Pascal Fleury, La Liberté - Soixante ans après la guerre, les « dissidents » antillais, qui se sont battus vaillamment pour libérer la France, restent totalement absents des livres d'histoire. Ont-ils tout de même été réhabilités par l’État français? Ont-ils obtenu des rentes de guerre ? Existe-t-il des monuments commémoratifs en leur honneur ?

Dominique Chathuant - Il n'y a pas lieu de réhabiliter ceux qui n'ont jamais été condamnés. Un élément d'importance les distingue des tirailleurs d'Afrique et du Maghreb : nés sur des terres françaises depuis trois siècles et citoyens français depuis les décrets d'abolition de l'esclavage (1848), les Antillais avaient obtenu en 1913 l'application effective du service militaire, après moult réticences liées à des considérations raciales et économiques. Les compagnies sucrières se montraient soucieuses de ne pas manquer de coupeurs de cannes. Le service militaire légitimait la qualité de citoyens et donc l'égalité raciale dans le contexte d'un empire colonial où primait l'inégalité entre citoyens et indigènes.
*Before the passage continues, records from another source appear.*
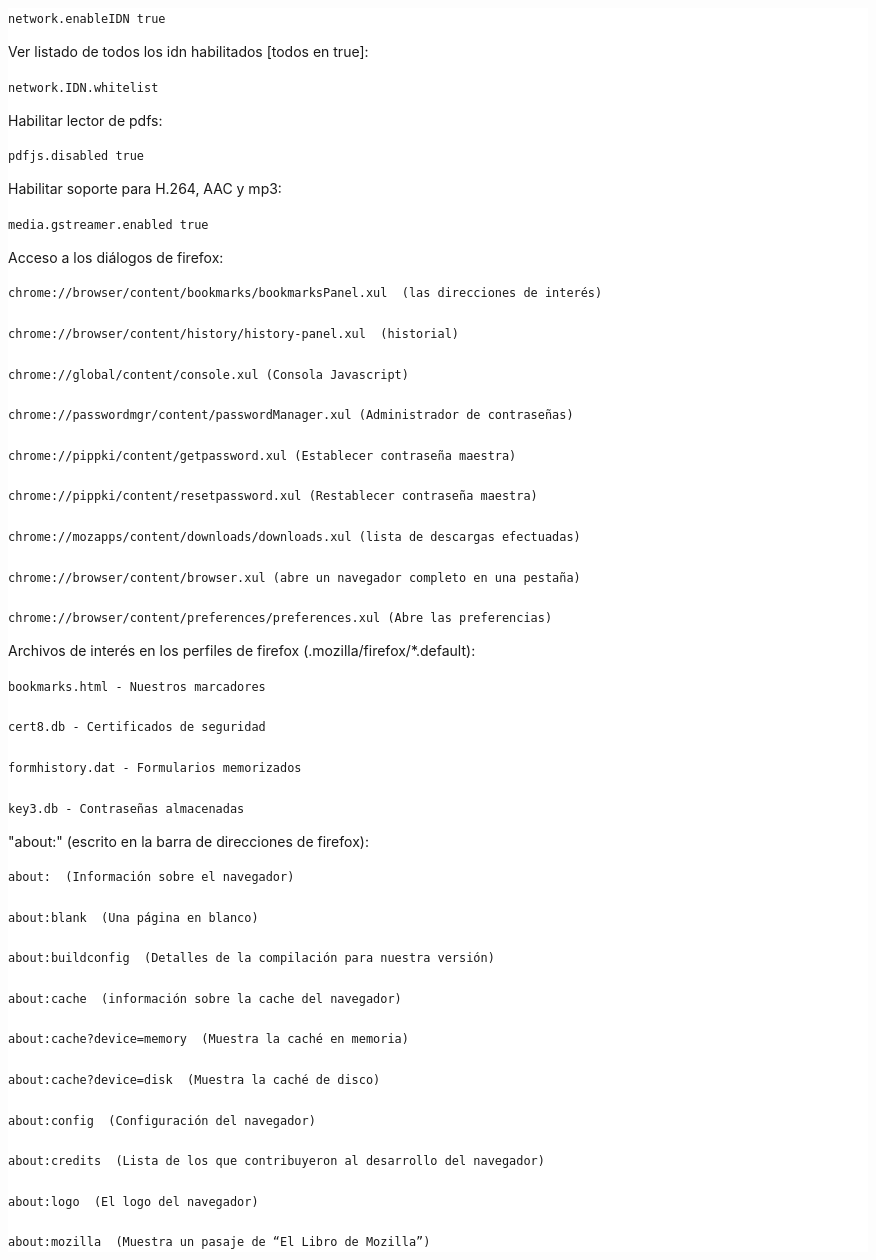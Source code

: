 	network.enableIDN true

Ver listado de todos los idn habilitados [todos en true]:

	network.IDN.whitelist

Habilitar lector de pdfs:

	pdfjs.disabled true 

Habilitar soporte para H.264, AAC y mp3:

	media.gstreamer.enabled true

Acceso a los diálogos de firefox:

	chrome://browser/content/bookmarks/bookmarksPanel.xul  (las direcciones de interés)

	chrome://browser/content/history/history-panel.xul  (historial)

	chrome://global/content/console.xul (Consola Javascript)

	chrome://passwordmgr/content/passwordManager.xul (Administrador de contraseñas)

	chrome://pippki/content/getpassword.xul (Establecer contraseña maestra)

	chrome://pippki/content/resetpassword.xul (Restablecer contraseña maestra)

	chrome://mozapps/content/downloads/downloads.xul (lista de descargas efectuadas)

	chrome://browser/content/browser.xul (abre un navegador completo en una pestaña)

	chrome://browser/content/preferences/preferences.xul (Abre las preferencias)

Archivos de interés en los perfiles de firefox (.mozilla/firefox/*.default):

	bookmarks.html - Nuestros marcadores

	cert8.db - Certificados de seguridad

	formhistory.dat - Formularios memorizados

	key3.db - Contraseñas almacenadas

"about:" (escrito en la barra de direcciones de firefox):

	about:  (Información sobre el navegador)

	about:blank  (Una página en blanco)

	about:buildconfig  (Detalles de la compilación para nuestra versión)

	about:cache  (información sobre la cache del navegador)

	about:cache?device=memory  (Muestra la caché en memoria)

	about:cache?device=disk  (Muestra la caché de disco)

	about:config  (Configuración del navegador)

	about:credits  (Lista de los que contribuyeron al desarrollo del navegador)

	about:logo  (El logo del navegador)

	about:mozilla  (Muestra un pasaje de “El Libro de Mozilla”)
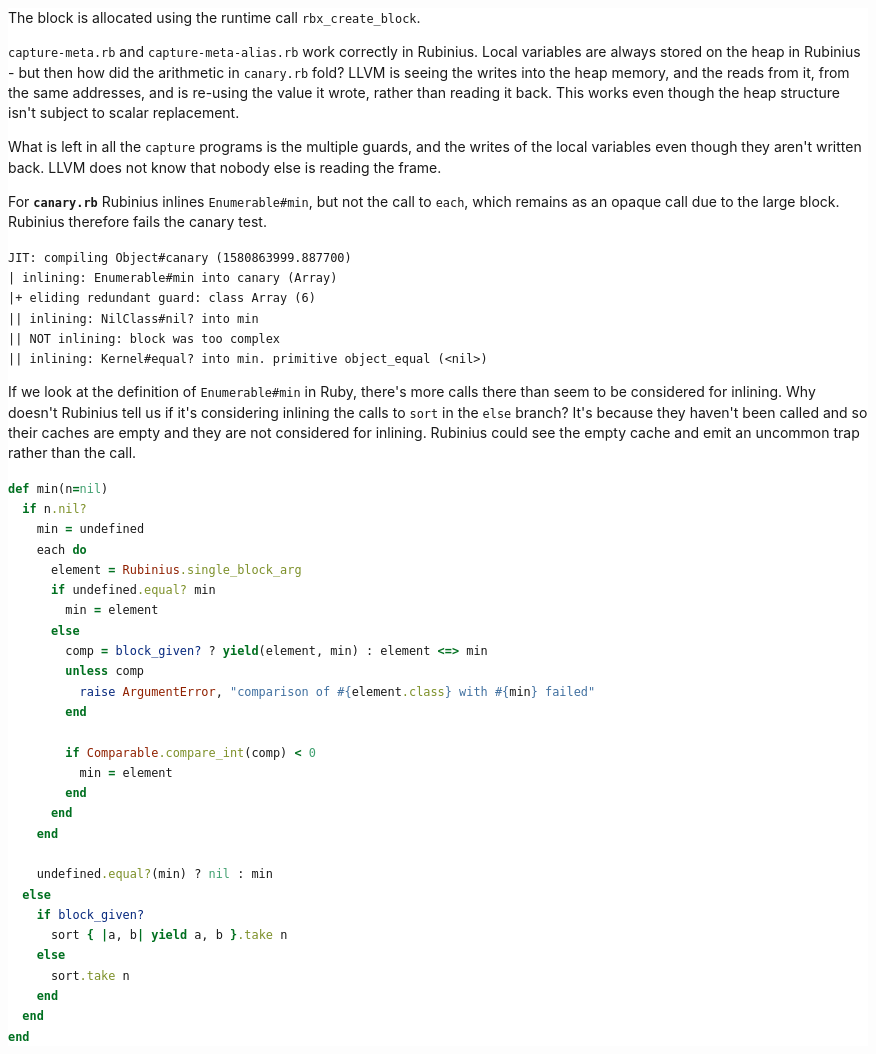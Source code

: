 The block is allocated using the runtime call `rbx_create_block`.

`capture-meta.rb` and `capture-meta-alias.rb` work correctly in Rubinius. Local variables are always stored on the heap in Rubinius - but then how did the arithmetic in `canary.rb` fold? LLVM is seeing the writes into the heap memory, and the reads from it, from the same addresses, and is re-using the value it wrote, rather than reading it back. This works even though the heap structure isn't subject to scalar replacement.

What is left in all the `capture` programs is the multiple guards, and the writes of the local variables even though they aren't written back. LLVM does not know that nobody else is reading the frame.

For **`canary.rb`** Rubinius inlines `Enumerable#min`, but not the call to `each`, which remains as an opaque call due to the large block. Rubinius therefore fails the canary test.

```
JIT: compiling Object#canary (1580863999.887700)
| inlining: Enumerable#min into canary (Array)
|+ eliding redundant guard: class Array (6)
|| inlining: NilClass#nil? into min
|| NOT inlining: block was too complex
|| inlining: Kernel#equal? into min. primitive object_equal (<nil>)
```

If we look at the definition of `Enumerable#min` in Ruby, there's more calls there than seem to be considered for inlining. Why doesn't Rubinius tell us if it's considering inlining the calls to `sort` in the `else` branch? It's because they haven't been called and so their caches are empty and they are not considered for inlining. Rubinius could see the empty cache and emit an uncommon trap rather than the call.

```ruby
def min(n=nil)
  if n.nil?
    min = undefined
    each do
      element = Rubinius.single_block_arg
      if undefined.equal? min
        min = element
      else
        comp = block_given? ? yield(element, min) : element <=> min
        unless comp
          raise ArgumentError, "comparison of #{element.class} with #{min} failed"
        end

        if Comparable.compare_int(comp) < 0
          min = element
        end
      end
    end

    undefined.equal?(min) ? nil : min
  else
    if block_given?
      sort { |a, b| yield a, b }.take n
    else
      sort.take n
    end
  end
end
```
Je ne crois pas que les volontaires de 1943 aient été victimes d'un oubli systématique de l'Outre-mer français. On oublie toujours les DOM-TOM dans les statistiques du chômage ou dans nombre d'ouvrages consacrés à la France. D'une part, ce sont de petits territoires, si l'on excepte la Guyane, qui est peu peuplée. D'autre part, l'opinion française a du mal à comprendre que le fait colonial est partie intégrante de sa propre histoire. En témoignent les acrobaties incroyables des enseignants qui développent en terminale deux chapitres distincts sur la Ve République et la décolonisation alors que les deux faits sont intimement liés. Récemment, l'institution vénérable qu'est le Concours de la résistance et de la déportation avait abordé la question des Forces françaises libres (FFL) en ignorant la « dissidence » antillaise. Dans la construction de la mémoire nationale française, le documentaire d'Euzhan Palcy a la même utilité civique que le film Indigène, de Rachid Bouchareb, à cette  nuance près qu'il y a davantage de Français pour porter la mémoire des colonies d'Afrique que pour celle des minuscules Antilles.

Dans les Antilles même, ceux qui ont réellement combattu ont été reconnus comme tels même si je comprends bien qu'ils aient le sentiment de ne pas l'avoir été suffisamment. Une stèle a d'ailleurs été inaugurée à Roseau (Dominique) dès 1947. A la vérité, il y a une ambiguïté sur la notion de résistance en milieu colonial. Lorsqu'on lutte conte les forces de l'Axe, la participation à la résistance est évidente. Mais alors qu'on considère comme résistant celui qui s'est opposé, dans l'hexagone, aux forces de Vichy, on regarde avec suspicion, celui qui s'est attaqué en  1940 à l'administration coloniale ou en 1943 à une gendarmerie guadeloupéenne, même si on s'est réclamé de de Gaulle face à une administration soumise à Vichy. D'autant que l'administrateur ou le gendarme n'ont pas changé entre la République et Vichy. Légitimer cette lutte, c'est menacer l'ordre colonial en légitimant la rébellion. La correspondance secrète entre l'administration coloniale et le ministère des colonies affirme clairement que les opposants antillais à Vichy ne sont pas des maquisards, même s'ils sont invités aux réunions d'anciens résistants.

 

Pascal Fleury, La Liberté - Aux Antilles, aujourd'hui encore, certains anciens combattants se sentent délaissés par les autorités comme par la population, qui se montre indifférente à leur sacrifice. Pourquoi pareil dédain pour ces héros de guerre ?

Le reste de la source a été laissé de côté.